:: EXERCISE BRIEF ::
Word for word, write out all the entries below, omitting every picture.

:: INPUT ::
------------------------
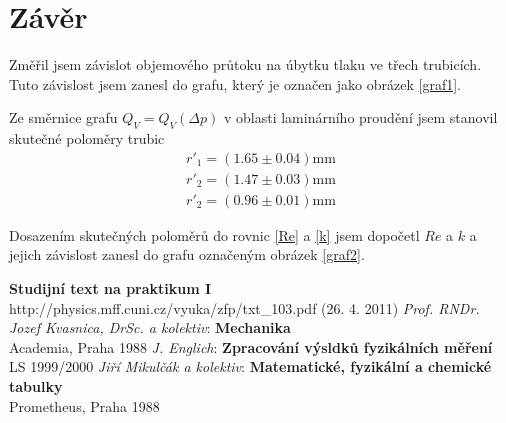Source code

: \documentclass[a4paper,12pt]{article}
\begin{document}
\section{Závěr}
Změřil jsem závislot objemového průtoku na úbytku tlaku ve třech trubicích. Tuto závislost jsem zanesl do grafu, který je označen jako 
obrázek \ref{graf1}.

Ze směrnice grafu $Q_V=Q_V(\Delta p)$ v oblasti laminárního proudění jsem stanovil skutečné poloměry trubic
\begin{eqnarray}
r'_1=(1.65\pm0.04)\mbox{mm} \\
r'_2=(1.47\pm0.03)\mbox{mm} \\
r'_2=(0.96\pm0.01)\mbox{mm} 
\end{eqnarray}

Dosazením skutečných poloměrů do rovnic \ref{Re} a \ref{k} jsem dopočetl $Re$ a $k$ a jejich závislost zanesl do grafu označeným obrázek \ref{graf2}.


\begin{thebibliography}{5}
         \textbf{Studijní text na praktikum I} \\http://physics.mff.cuni.cz/vyuka/zfp/txt\_103.pdf (26. 4. 2011)
         \emph{Prof. RNDr. Jozef Kvasnica, DrSc. a kolektiv}: \textbf{Mechanika}\\ Academia, Praha 1988
         \emph{J. Englich}: \textbf{Zpracování výsldků fyzikálních měření} \\ LS 1999/2000
        \emph{Jiří Mikulčák a kolektiv}: \textbf{Matematické, fyzikální a chemické tabulky} \\ Prometheus, Praha 1988

\end{thebibliography}
\end{document}
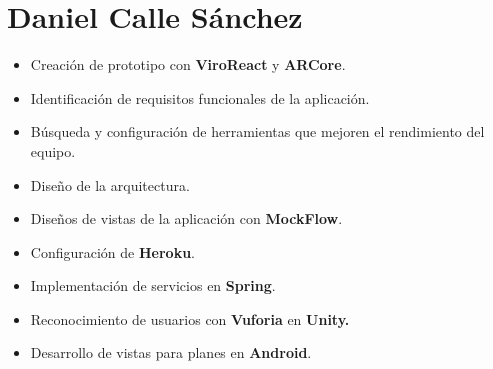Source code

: \section{Daniel Calle Sánchez}
\label{makereference7.2}
\begin{itemize}  
    \item Creación de prototipo con \textbf{ViroReact} y \textbf{ARCore}.
    \item Identificación de requisitos funcionales de la aplicación.
    \item Búsqueda y configuración de herramientas que mejoren el rendimiento del equipo.
    \item Diseño de la arquitectura.
    \item Diseños de vistas de la aplicación con \textbf{MockFlow}.
    \item Configuración de \textbf{Heroku}.
    \item Implementación de servicios en \textbf{Spring}.
    \item Reconocimiento de usuarios con \textbf{Vuforia} en \textbf{Unity.}
    \item Desarrollo de vistas para planes en \textbf{Android}.
\end{itemize}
------------------------
:: SOLUTION ::
Source code

: \documentclass[a4paper,12pt]{article}
\begin{document}
\section{Závěr}
Změřil jsem závislot objemového průtoku na úbytku tlaku ve třech trubicích. Tuto závislost jsem zanesl do grafu, který je označen jako 
obrázek \ref{graf1}.

Ze směrnice grafu $Q_V=Q_V(\Delta p)$ v oblasti laminárního proudění jsem stanovil skutečné poloměry trubic
\begin{eqnarray}
r'_1=(1.65\pm0.04)\mbox{mm} \\
r'_2=(1.47\pm0.03)\mbox{mm} \\
r'_2=(0.96\pm0.01)\mbox{mm} 
\end{eqnarray}

Dosazením skutečných poloměrů do rovnic \ref{Re} a \ref{k} jsem dopočetl $Re$ a $k$ a jejich závislost zanesl do grafu označeným obrázek \ref{graf2}.


\begin{thebibliography}{5}
         \textbf{Studijní text na praktikum I} \\http://physics.mff.cuni.cz/vyuka/zfp/txt\_103.pdf (26. 4. 2011)
         \emph{Prof. RNDr. Jozef Kvasnica, DrSc. a kolektiv}: \textbf{Mechanika}\\ Academia, Praha 1988
         \emph{J. Englich}: \textbf{Zpracování výsldků fyzikálních měření} \\ LS 1999/2000
        \emph{Jiří Mikulčák a kolektiv}: \textbf{Matematické, fyzikální a chemické tabulky} \\ Prometheus, Praha 1988

\end{thebibliography}
\end{document}
Source code

: \section{Daniel Calle Sánchez}
\label{makereference7.2}
\begin{itemize}  
    \item Creación de prototipo con \textbf{ViroReact} y \textbf{ARCore}.
    \item Identificación de requisitos funcionales de la aplicación.
    \item Búsqueda y configuración de herramientas que mejoren el rendimiento del equipo.
    \item Diseño de la arquitectura.
    \item Diseños de vistas de la aplicación con \textbf{MockFlow}.
    \item Configuración de \textbf{Heroku}.
    \item Implementación de servicios en \textbf{Spring}.
    \item Reconocimiento de usuarios con \textbf{Vuforia} en \textbf{Unity.}
    \item Desarrollo de vistas para planes en \textbf{Android}.
\end{itemize}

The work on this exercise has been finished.